RECORDS FOR PROCESSING section start
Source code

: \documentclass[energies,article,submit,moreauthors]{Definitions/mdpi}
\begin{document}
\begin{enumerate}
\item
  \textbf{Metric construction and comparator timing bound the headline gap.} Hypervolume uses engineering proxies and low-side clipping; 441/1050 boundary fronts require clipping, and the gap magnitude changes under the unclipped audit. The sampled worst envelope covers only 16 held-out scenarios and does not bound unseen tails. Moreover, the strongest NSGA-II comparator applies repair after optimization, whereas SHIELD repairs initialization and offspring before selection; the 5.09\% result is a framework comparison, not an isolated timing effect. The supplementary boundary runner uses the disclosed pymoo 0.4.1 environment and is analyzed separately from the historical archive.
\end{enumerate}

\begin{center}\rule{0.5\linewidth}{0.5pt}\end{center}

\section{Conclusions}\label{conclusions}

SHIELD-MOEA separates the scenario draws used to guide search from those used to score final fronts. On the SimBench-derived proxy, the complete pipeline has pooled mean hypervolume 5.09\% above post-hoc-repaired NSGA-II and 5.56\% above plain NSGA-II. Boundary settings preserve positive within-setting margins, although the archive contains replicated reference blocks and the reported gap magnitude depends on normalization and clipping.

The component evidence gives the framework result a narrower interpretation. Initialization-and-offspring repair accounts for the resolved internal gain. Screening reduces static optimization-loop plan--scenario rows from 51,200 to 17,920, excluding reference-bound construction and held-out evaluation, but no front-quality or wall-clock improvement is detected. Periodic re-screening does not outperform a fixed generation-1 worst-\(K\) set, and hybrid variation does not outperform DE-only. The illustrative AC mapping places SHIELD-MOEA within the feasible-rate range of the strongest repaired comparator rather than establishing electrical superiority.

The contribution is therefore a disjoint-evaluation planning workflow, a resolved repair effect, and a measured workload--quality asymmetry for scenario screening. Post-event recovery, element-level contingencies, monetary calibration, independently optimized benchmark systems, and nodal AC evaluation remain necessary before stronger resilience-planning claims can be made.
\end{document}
RECORDS FOR PROCESSING section end
• **EXERCISE REQUIREMENTS**
Word for word, copy out the data.

• **TASK SOLUTION**
Source code

: \documentclass[energies,article,submit,moreauthors]{Definitions/mdpi}
\begin{document}
\begin{enumerate}
\item
  \textbf{Metric construction and comparator timing bound the headline gap.} Hypervolume uses engineering proxies and low-side clipping; 441/1050 boundary fronts require clipping, and the gap magnitude changes under the unclipped audit. The sampled worst envelope covers only 16 held-out scenarios and does not bound unseen tails. Moreover, the strongest NSGA-II comparator applies repair after optimization, whereas SHIELD repairs initialization and offspring before selection; the 5.09\% result is a framework comparison, not an isolated timing effect. The supplementary boundary runner uses the disclosed pymoo 0.4.1 environment and is analyzed separately from the historical archive.
\end{enumerate}

\begin{center}\rule{0.5\linewidth}{0.5pt}\end{center}

\section{Conclusions}\label{conclusions}

SHIELD-MOEA separates the scenario draws used to guide search from those used to score final fronts. On the SimBench-derived proxy, the complete pipeline has pooled mean hypervolume 5.09\% above post-hoc-repaired NSGA-II and 5.56\% above plain NSGA-II. Boundary settings preserve positive within-setting margins, although the archive contains replicated reference blocks and the reported gap magnitude depends on normalization and clipping.

The component evidence gives the framework result a narrower interpretation. Initialization-and-offspring repair accounts for the resolved internal gain. Screening reduces static optimization-loop plan--scenario rows from 51,200 to 17,920, excluding reference-bound construction and held-out evaluation, but no front-quality or wall-clock improvement is detected. Periodic re-screening does not outperform a fixed generation-1 worst-\(K\) set, and hybrid variation does not outperform DE-only. The illustrative AC mapping places SHIELD-MOEA within the feasible-rate range of the strongest repaired comparator rather than establishing electrical superiority.

The contribution is therefore a disjoint-evaluation planning workflow, a resolved repair effect, and a measured workload--quality asymmetry for scenario screening. Post-event recovery, element-level contingencies, monetary calibration, independently optimized benchmark systems, and nodal AC evaluation remain necessary before stronger resilience-planning claims can be made.
\end{document}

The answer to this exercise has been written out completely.